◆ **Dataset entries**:
☆ ☆ ☆ ☆ ☆ ☆ ☆

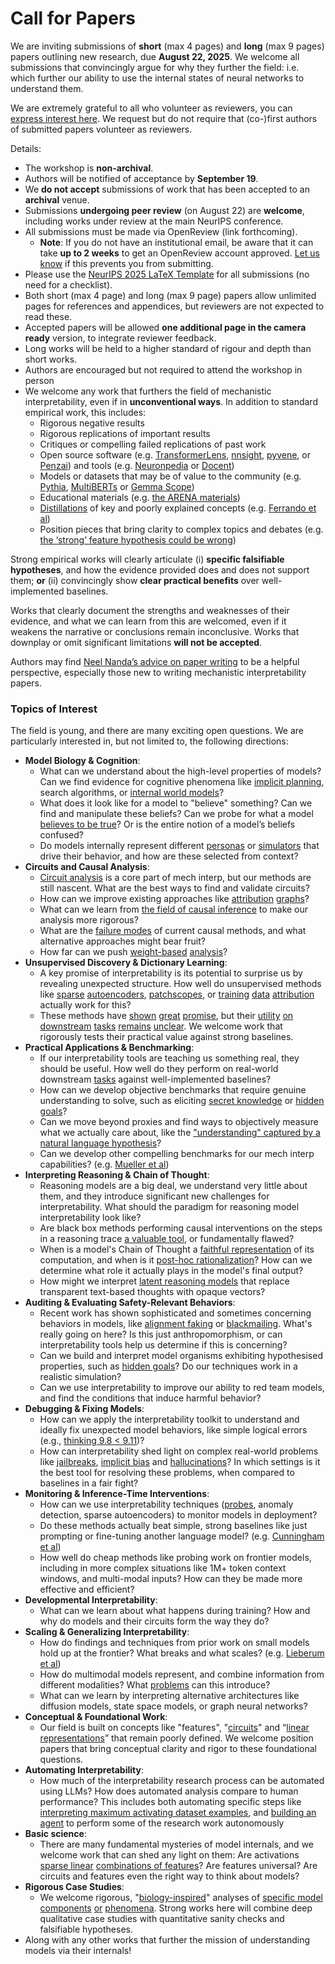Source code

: # Call for Papers
We are inviting submissions of **short** (max 4 pages) and **long** (max 9 pages) papers outlining new research, due **August 22, 2025**. We welcome all submissions that convincingly argue for why they further the field: i.e. which further our ability to use the internal states of neural networks to understand them. 

We are extremely grateful to all who volunteer as reviewers, you can [express interest here](https://www.google.com/url?q=https://docs.google.com/forms/d/e/1FAIpQLSdiw1SJllzoTz_nqzDTzTOGb9DV3W_truQyh-WvYj_QGIi7Mg/viewform?usp%3Ddialog&sa=D&source=editors&ust=1753621917510771&usg=AOvVaw0frdkCJjWsEHBCC_TGHJHx). We request but do not require that (co-)first authors of submitted papers volunteer as reviewers. 

Details: 
* The workshop is **non-archival**.
* Authors will be notified of acceptance by **September 19**.
* We **do not accept** submissions of work that has been accepted to an **archival** venue.
* Submissions **undergoing peer review** (on August 22) are **welcome**, including works under review at the main NeurIPS conference.
* All submissions must be made via OpenReview (link forthcoming).
  * **Note**: If you do not have an institutional email, be aware that it can take **up to 2 weeks** to get an OpenReview account approved. [Let us know](mailto:neurips2025@mechinterpworkshop.com) if this prevents you from submitting.
* Please use the [NeurIPS 2025 LaTeX Template](https://www.google.com/url?q=https://media.neurips.cc/Conferences/NeurIPS2025/Styles.zip&sa=D&source=editors&ust=1753621917512819&usg=AOvVaw0WmH6zMeS4aQuARHldVVlO) for all submissions (no need for a checklist).
* Both short (max 4 page) and long (max 9 page) papers allow unlimited pages for references and appendices, but reviewers are not expected to read these.
* Accepted papers will be allowed **one additional page in the camera ready** version, to integrate reviewer feedback.
* Long works will be held to a higher standard of rigour and depth than short works.
* Authors are encouraged but not required to attend the workshop in person
* We welcome any work that furthers the field of mechanistic interpretability, even if in **unconventional ways**. In addition to standard empirical work, this includes:
  * Rigorous negative results
  * Rigorous replications of important results
  * Critiques or compelling failed replications of past work
  * Open source software (e.g. [TransformerLens](https://www.google.com/url?q=https://github.com/neelnanda-io/TransformerLens&sa=D&source=editors&ust=1753621917514511&usg=AOvVaw1JkYrpDQXnPeo8z-KfEArS), [nnsight](https://www.google.com/url?q=https://github.com/ndif-team/nnsight&sa=D&source=editors&ust=1753621917514633&usg=AOvVaw3U7FEa4OLh33q9t8vxkhwz), [pyvene](https://www.google.com/url?q=https://github.com/stanfordnlp/pyvene/tree/main/pyvene/models/mlp&sa=D&source=editors&ust=1753621917514758&usg=AOvVaw0s7rujU0o0U2QzA82bTtaK), or [Penzai](https://www.google.com/url?q=https://github.com/google-deepmind/penzai&sa=D&source=editors&ust=1753621917514871&usg=AOvVaw15CMpm6pUhnVIrVuNlX9Uj)) and tools (e.g. [Neuronpedia](https://www.google.com/url?q=http://neuronpedia.org&sa=D&source=editors&ust=1753621917515015&usg=AOvVaw0-VactC5mSeafNIaWc-8Ee) or [Docent](https://www.google.com/url?q=https://transluce.org/introducing-docent&sa=D&source=editors&ust=1753621917515129&usg=AOvVaw0PQXm_1rx5Wvcm3rRSiVfV))
  * Models or datasets that may be of value to the community (e.g. [Pythia](https://www.google.com/url?q=https://arxiv.org/abs/2304.01373&sa=D&source=editors&ust=1753621917515364&usg=AOvVaw1G1Zh2-78qIvOm0REeQ0am), [MultiBERTs](https://www.google.com/url?q=https://arxiv.org/abs/2106.16163&sa=D&source=editors&ust=1753621917515447&usg=AOvVaw1dP5UebkPv3CmNnxnxtG56) or [Gemma Scope](https://www.google.com/url?q=https://arxiv.org/abs/2408.05147&sa=D&source=editors&ust=1753621917515532&usg=AOvVaw0uFuAX3boJM57umcc1t3os))
  * Educational materials (e.g. [the ARENA materials](https://www.google.com/url?q=https://arena3-chapter1-transformer-interp.streamlit.app/&sa=D&source=editors&ust=1753621917515729&usg=AOvVaw0egb08ZAFf6B8acZOieAEB))
  * [Distillations](https://www.google.com/url?q=https://distill.pub/2017/research-debt/&sa=D&source=editors&ust=1753621917515882&usg=AOvVaw2a-gMWW1Ya4ByRJqxsPZ9D) of key and poorly explained concepts (e.g. [Ferrando et al](https://www.google.com/url?q=https://arxiv.org/abs/2405.00208&sa=D&source=editors&ust=1753621917516060&usg=AOvVaw1vfIs8wmyTl920UD2U7ZmE))
  * Position pieces that bring clarity to complex topics and debates (e.g. [the ‘strong’ feature hypothesis could be wrong](https://www.google.com/url?q=https://www.alignmentforum.org/posts/tojtPCCRpKLSHBdpn/the-strong-feature-hypothesis-could-be-wrong&sa=D&source=editors&ust=1753621917516514&usg=AOvVaw2oiMU9JoK8TeYi8l3M6X0g))

Strong empirical works will clearly articulate (i) **specific falsifiable hypotheses**, and how the evidence provided does and does not support them; **or** (ii) convincingly show **clear practical benefits** over well-implemented baselines. 

Works that clearly document the strengths and weaknesses of their evidence, and what we can learn from this are welcomed, even if it weakens the narrative or conclusions remain inconclusive. Works that downplay or omit significant limitations **will not be accepted**. 

Authors may find [Neel Nanda’s advice on paper writing](https://www.google.com/url?q=https://www.alignmentforum.org/posts/eJGptPbbFPZGLpjsp/highly-opinionated-advice-on-how-to-write-ml-papers&sa=D&source=editors&ust=1753621917518090&usg=AOvVaw2pAqz5iJ12Uy7mp6UsGy7u) to be a helpful perspective, especially those new to writing mechanistic interpretability papers. 
### Topics of Interest
The field is young, and there are many exciting open questions. We are particularly interested in, but not limited to, the following directions: 
* **Model Biology & Cognition**:
  * What can we understand about the high-level properties of models? Can we find evidence for cognitive phenomena like [implicit planning](https://www.google.com/url?q=https://transformer-circuits.pub/2025/attribution-graphs/biology.html%23dives-poems&sa=D&source=editors&ust=1753621917519168&usg=AOvVaw3AZU96X4S-vplKRh9D6jSw), search algorithms, or [internal world models](https://www.google.com/url?q=https://arxiv.org/abs/2210.13382&sa=D&source=editors&ust=1753621917519336&usg=AOvVaw0c_FtZlxZKK6AYrvZNkbvV)?
  * What does it look like for a model to "believe" something? Can we find and manipulate these beliefs? Can we probe for what a model [believes to be true](https://www.google.com/url?q=https://arxiv.org/abs/2310.06824&sa=D&source=editors&ust=1753621917519672&usg=AOvVaw1wbGUvfnz_v8Y6GSLzurk7)? Or is the entire notion of a model’s beliefs confused?
  * Do models internally represent different [personas](https://www.google.com/url?q=https://arxiv.org/abs/2406.12094&sa=D&source=editors&ust=1753621917519948&usg=AOvVaw3G9vGkU6VxEfN_gMcIW4Hs) or [simulators](https://www.google.com/url?q=https://www.nature.com/articles/s41586-023-06647-8&sa=D&source=editors&ust=1753621917520079&usg=AOvVaw0AWU5BCVzsrnP5LvlOSutb) that drive their behavior, and how are these selected from context?
* **Circuits and Causal Analysis**:
  * [Circuit analysis](https://www.google.com/url?q=https://distill.pub/2020/circuits/zoom-in/&sa=D&source=editors&ust=1753621917520466&usg=AOvVaw3TTCIN5NuCiu162-Qb_F3F) is a core part of mech interp, but our methods are still nascent. What are the best ways to find and validate circuits?
  * How can we improve existing approaches like [attribution](https://www.google.com/url?q=https://arxiv.org/abs/2406.11944&sa=D&source=editors&ust=1753621917520840&usg=AOvVaw0Vtb7FoD-NO9SVhtEULAdS) [graphs](https://www.google.com/url?q=https://transformer-circuits.pub/2025/attribution-graphs/methods.html&sa=D&source=editors&ust=1753621917520959&usg=AOvVaw0v8286BoLU5Tiug9LPSDw2)?
  * What can we learn from [the field of causal inference](https://www.google.com/url?q=https://arxiv.org/abs/2407.04690&sa=D&source=editors&ust=1753621917521163&usg=AOvVaw12YcF-umxPqc_EqgyRdeJo) to make our analysis more rigorous?
  * What are the [failure modes](https://www.google.com/url?q=https://arxiv.org/abs/2307.15771&sa=D&source=editors&ust=1753621917521366&usg=AOvVaw0RDsISRSNr7ukRXwrytxVQ) of current causal methods, and what alternative approaches might bear fruit?
  * How far can we push [weight-based](https://www.google.com/url?q=https://arxiv.org/abs/2301.05217&sa=D&source=editors&ust=1753621917521735&usg=AOvVaw2k0V1NporQzuzPVrBbJJMf) [analysis](https://www.google.com/url?q=https://arxiv.org/abs/2410.08417&sa=D&source=editors&ust=1753621917521836&usg=AOvVaw01ymAxJH1XkukSAqRq7_Dj)?
* **Unsupervised Discovery & Dictionary Learning**:
  * A key promise of interpretability is its potential to surprise us by revealing unexpected structure. How well do unsupervised methods like [sparse](https://www.google.com/url?q=https://arxiv.org/abs/2103.15949&sa=D&source=editors&ust=1753621917522324&usg=AOvVaw1pmUXT8KFZnNsYzmG-EElx) [autoencoders](https://www.google.com/url?q=https://transformer-circuits.pub/2023/monosemantic-features&sa=D&source=editors&ust=1753621917522441&usg=AOvVaw16S5SLCP3g2RZ7Rr_q3cu_), [patch](https://www.google.com/url?q=https://arxiv.org/abs/2401.06102&sa=D&source=editors&ust=1753621917522525&usg=AOvVaw27O_tbTuxD7CyCK5dph127)[scopes](https://www.google.com/url?q=https://arxiv.org/abs/2403.10949v2&sa=D&source=editors&ust=1753621917522590&usg=AOvVaw0lJ39cos-LlAi3YoxFW6Y3), or [training](https://www.google.com/url?q=https://proceedings.mlr.press/v70/koh17a?ref%3Dhttps://githubhelp.com&sa=D&source=editors&ust=1753621917522707&usg=AOvVaw3Nm_T3QB6nqUN--KJJVs1_) [data](https://www.google.com/url?q=https://arxiv.org/abs/2308.03296&sa=D&source=editors&ust=1753621917522790&usg=AOvVaw3G4nziDuPOR-bWeGPA49_M) [attribution](https://www.google.com/url?q=https://arxiv.org/abs/2205.11482&sa=D&source=editors&ust=1753621917522879&usg=AOvVaw29gYoHTM0koQx3OGCgu3g2) actually work for this?
  * These methods have [shown](https://www.google.com/url?q=https://transformer-circuits.pub/2024/scaling-monosemanticity/index.html&sa=D&source=editors&ust=1753621917523175&usg=AOvVaw262SapOsKcdtqNGwHUrW0h) [great](https://www.google.com/url?q=https://transformer-circuits.pub/2025/attribution-graphs/biology.html&sa=D&source=editors&ust=1753621917523298&usg=AOvVaw3NKkvraocajeufaVNsPMy9) [promise](https://www.google.com/url?q=https://arxiv.org/abs/2503.10965&sa=D&source=editors&ust=1753621917523386&usg=AOvVaw3RdEy0FBzyv_Z1VF9dGNBg), but their [utility](https://www.google.com/url?q=https://arxiv.org/abs/2502.16681&sa=D&source=editors&ust=1753621917523493&usg=AOvVaw0W2R3GkmgKyg2o72JeqBLM) [on](https://www.google.com/url?q=https://www.tilderesearch.com/blog/sieve&sa=D&source=editors&ust=1753621917523577&usg=AOvVaw0Yd7dzjagPdVfrn4GFM7QT) [downstream](https://www.google.com/url?q=https://arxiv.org/abs/2501.17148&sa=D&source=editors&ust=1753621917523667&usg=AOvVaw2QgH1803GWKMk5jTZGh7EA) [tasks](https://www.google.com/url?q=https://transformer-circuits.pub/2024/features-as-classifiers/index.html&sa=D&source=editors&ust=1753621917523776&usg=AOvVaw3HZ2WSgREEBPJIhLophUpK) [remains](https://www.google.com/url?q=https://arxiv.org/abs/2502.04382&sa=D&source=editors&ust=1753621917523859&usg=AOvVaw3tH3BJfQTI1wUZHEx_Xiaz) [unclear](https://www.google.com/url?q=https://www.alignmentforum.org/posts/4uXCAJNuPKtKBsi28/negative-results-for-saes-on-downstream-tasks&sa=D&source=editors&ust=1753621917524043&usg=AOvVaw1vvJG6xmt156TGT7FRBZpM). We welcome work that rigorously tests their practical value against strong baselines.
* **Practical Applications & Benchmarking**:
  * If our interpretability tools are teaching us something real, they should be useful. How well do they perform on real-world downstream [tasks](https://www.google.com/url?q=https://www.lesswrong.com/posts/wGRnzCFcowRCrpX4Y/downstream-applications-as-validation-of-interpretability&sa=D&source=editors&ust=1753621917524772&usg=AOvVaw2-ONXv9tj160t1GhSS1jBQ) against well-implemented baselines?
  * How can we develop objective benchmarks that require genuine understanding to solve, such as eliciting [secret knowledge](https://www.google.com/url?q=https://arxiv.org/abs/2505.14352&sa=D&source=editors&ust=1753621917525179&usg=AOvVaw26DPoYZ8iGhgu8CAGye3zu) or [hidden goals](https://www.google.com/url?q=https://arxiv.org/abs/2503.10965&sa=D&source=editors&ust=1753621917525328&usg=AOvVaw3M0rxEdGKI0FN8fF_MY87O)?
  * Can we move beyond proxies and find ways to objectively measure what we actually care about, like the ["understanding" captured by a natural language hypothesis](https://www.google.com/url?q=https://arxiv.org/abs/2502.04382&sa=D&source=editors&ust=1753621917525715&usg=AOvVaw2PMFXSkbbomwNduwlcL9fl)?
  * Can we develop other compelling benchmarks for our mech interp capabilities? (e.g. [Mueller et al](https://www.google.com/url?q=https://arxiv.org/abs/2504.13151&sa=D&source=editors&ust=1753621917526120&usg=AOvVaw0w20mEUEC8JKZKevxlLwhk))
* **Interpreting Reasoning & Chain of Thought**:
  * Reasoning models are a big deal, we understand very little about them, and they introduce significant new challenges for interpretability. What should the paradigm for reasoning model interpretability look like?
  * Are black box methods performing causal interventions on the steps in a reasoning trace [a valuable tool](https://www.google.com/url?q=https://arxiv.org/abs/2506.19143&sa=D&source=editors&ust=1753621917527378&usg=AOvVaw1MGRXAA39w5Lvk5C0J1gyW), or fundamentally flawed?
  * When is a model's Chain of Thought a [faithful representation](https://www.google.com/url?q=https://arxiv.org/abs/2305.04388&sa=D&source=editors&ust=1753621917527714&usg=AOvVaw3G9CD8l2Witm2ixKel9G55) of its computation, and when is it [post-hoc rationalization](https://www.google.com/url?q=https://arxiv.org/abs/2503.08679&sa=D&source=editors&ust=1753621917527894&usg=AOvVaw3DwatFfXpzoy3GkwfRqZ0j)? How can we determine what role it actually plays in the model's final output?
  * How might we interpret [latent reasoning models](https://www.google.com/url?q=https://arxiv.org/abs/2412.06769&sa=D&source=editors&ust=1753621917528292&usg=AOvVaw2CsxCe0AbfkJNPVpoaDZqv) that replace transparent text-based thoughts with opaque vectors?
* **Auditing & Evaluating Safety-Relevant Behaviors**:
  * Recent work has shown sophisticated and sometimes concerning behaviors in models, like [alignment faking](https://www.google.com/url?q=https://arxiv.org/abs/2412.14093&sa=D&source=editors&ust=1753621917528830&usg=AOvVaw05DwhLVLIwpUv0H1BmwnhA) or [blackmailing](https://www.google.com/url?q=https://www.anthropic.com/research/agentic-misalignment&sa=D&source=editors&ust=1753621917528955&usg=AOvVaw2MxCbYLR-VYJTbLhSLDcQA). What's really going on here? Is this just anthropomorphism, or can interpretability tools help us determine if this is concerning?
  * Can we build and interpret model organisms exhibiting hypothesised properties, such as [hidden goals](https://www.google.com/url?q=https://arxiv.org/abs/2503.10965&sa=D&source=editors&ust=1753621917529391&usg=AOvVaw2VnRyIW7kiIz8snPqvwjlr)? Do our techniques work in a realistic simulation?
  * Can we use interpretability to improve our ability to red team models, and find the conditions that induce harmful behavior?
* **Debugging & Fixing Models**:
  * How can we apply the interpretability toolkit to understand and ideally fix unexpected model behaviors, like simple logical errors (e.g., [thinking 9.8 < 9.11](https://www.google.com/url?q=https://transluce.org/observability-interface&sa=D&source=editors&ust=1753621917530291&usg=AOvVaw2FmWEHEMBNRIrWProvc6OR))?
  * How can interpretability shed light on complex real-world problems like [jailbreaks](https://www.google.com/url?q=https://transformer-circuits.pub/2025/attribution-graphs/biology.html%23dives-jailbreak&sa=D&source=editors&ust=1753621917530603&usg=AOvVaw1jLQRtSFZWXixayfc81Z0V), [implicit bias](https://www.google.com/url?q=https://arxiv.org/abs/2506.10922&sa=D&source=editors&ust=1753621917530716&usg=AOvVaw2ox3eOG-opFsZ4ckTXIAIB) and [hallucinations](https://www.google.com/url?q=https://arxiv.org/abs/2411.14257&sa=D&source=editors&ust=1753621917530819&usg=AOvVaw0BtaFNCsbuumv4_3T5y9wP)? In which settings is it the best tool for resolving these problems, when compared to baselines in a fair fight?
* **Monitoring & Inference-Time Interventions**:
  * How can we use interpretability techniques ([probes](https://www.google.com/url?q=https://arxiv.org/abs/2102.12452&sa=D&source=editors&ust=1753621917531444&usg=AOvVaw18ScDPo8qAA-42dL9u3008), anomaly detection, sparse autoencoders) to monitor models in deployment?
  * Do these methods actually beat simple, strong baselines like just prompting or fine-tuning another language model? (e.g. [Cunningham et al](https://www.google.com/url?q=https://alignment.anthropic.com/2025/cheap-monitors/&sa=D&source=editors&ust=1753621917532058&usg=AOvVaw3Zet5Hs5ZlAAqqg_yq-L82))
  * How well do cheap methods like probing work on frontier models, including in more complex situations like 1M+ token context windows, and multi-modal inputs? How can they be made more effective and efficient?
* **Developmental Interpretability**:
  * What can we learn about what happens during training? How and why do models and their circuits form the way they do?
* **Scaling & Generalizing Interpretability**:
  * How do findings and techniques from prior work on small models hold up at the frontier? What breaks and what scales? (e.g. [Lieberum et al](https://www.google.com/url?q=https://arxiv.org/abs/2307.09458&sa=D&source=editors&ust=1753621917533373&usg=AOvVaw3X0hF1kuv5EXMSjPnDt8EU))
  * How do multimodal models represent, and combine information from different modalities? What [problems](https://www.google.com/url?q=https://openreview.net/pdf?id%3DVUhRdZp8ke&sa=D&source=editors&ust=1753621917533718&usg=AOvVaw2ZjWI0FeRMj29OsaQHek8o) can this introduce?
  * What can we learn by interpreting alternative architectures like diffusion models, state space models, or graph neural networks?
* **Conceptual & Foundational Work**:
  * Our field is built on concepts like "features", "[circuits](https://www.google.com/url?q=https://distill.pub/2020/circuits/zoom-in/&sa=D&source=editors&ust=1753621917534352&usg=AOvVaw1fYIJTEcc0U5Rx9slZnzXx)" and “[linear representations](https://www.google.com/url?q=https://transformer-circuits.pub/2024/july-update/index.html%23linear-representations&sa=D&source=editors&ust=1753621917534551&usg=AOvVaw3ZYNHDe9o8Rpfe21yp2ERn)” that remain poorly defined. We welcome position papers that bring conceptual clarity and rigor to these foundational questions.
* **Automating Interpretability**:
  * How much of the interpretability research process can be automated using LLMs? How does automated analysis compare to human performance? This includes both automating specific steps like [interpreting maximum activating dataset examples](https://www.google.com/url?q=https://openaipublic.blob.core.windows.net/neuron-explainer/paper/index.html&sa=D&source=editors&ust=1753621917535475&usg=AOvVaw30RT0P6AxlkRCEzacZc6XA), and [building an agent](https://www.google.com/url?q=https://arxiv.org/abs/2404.14394&sa=D&source=editors&ust=1753621917535605&usg=AOvVaw2IhE5XmFb9bGMaJoIHohi6) to perform some of the research work autonomously
* **Basic science**:
  * There are many fundamental mysteries of model internals, and we welcome work that can shed any light on them: Are activations [sparse linear](https://www.google.com/url?q=https://arxiv.org/abs/1601.03764&sa=D&source=editors&ust=1753621917536227&usg=AOvVaw1OUu_vGbi395qQUJ0Kr84N) [combinations of features](https://www.google.com/url?q=https://transformer-circuits.pub/2022/toy_model/index.html&sa=D&source=editors&ust=1753621917536419&usg=AOvVaw1rey8_veRTqtYlt-_JVYUO)? Are features universal? Are circuits and features even the right way to think about models?
* **Rigorous Case Studies**:
  * We welcome rigorous, "[biology-inspired](https://www.google.com/url?q=https://distill.pub/2020/circuits/curve-circuits/&sa=D&source=editors&ust=1753621917536909&usg=AOvVaw0uNwJjfY3z58hm9t-THeCq)" analyses of [specific model](https://www.google.com/url?q=https://arxiv.org/abs/2310.04625&sa=D&source=editors&ust=1753621917537073&usg=AOvVaw3L-sH10Ea9EgsDERxFhCnA) [components](https://www.google.com/url?q=https://transformer-circuits.pub/2024/scaling-monosemanticity/index.html&sa=D&source=editors&ust=1753621917537200&usg=AOvVaw3KDDb0SBP8UhLUTLs9jfAN) [or](https://www.google.com/url?q=https://arxiv.org/abs/2305.01610&sa=D&source=editors&ust=1753621917537280&usg=AOvVaw2KEGY6Zdv66OiACwKLHD1-) [phenomena](https://www.google.com/url?q=https://arxiv.org/abs/2306.09346&sa=D&source=editors&ust=1753621917537368&usg=AOvVaw29f1TQrHzM7GkyvOtodc3M). Strong works here will combine deep qualitative case studies with quantitative sanity checks and falsifiable hypotheses.
* Along with any other works that further the mission of understanding models via their internals!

☆ ☆ ☆ ☆ ☆ ☆ ☆

◆ **About this task**:
Which lines of the records above hold the word "introduce"? Copy each one out.

◆ **Response**:
  * Reasoning models are a big deal, we understand very little about them, and they introduce significant new challenges for interpretability. What should the paradigm for reasoning model interpretability look like?
  * How do multimodal models represent, and combine information from different modalities? What [problems](https://www.google.com/url?q=https://openreview.net/pdf?id%3DVUhRdZp8ke&sa=D&source=editors&ust=1753621917533718&usg=AOvVaw2ZjWI0FeRMj29OsaQHek8o) can this introduce?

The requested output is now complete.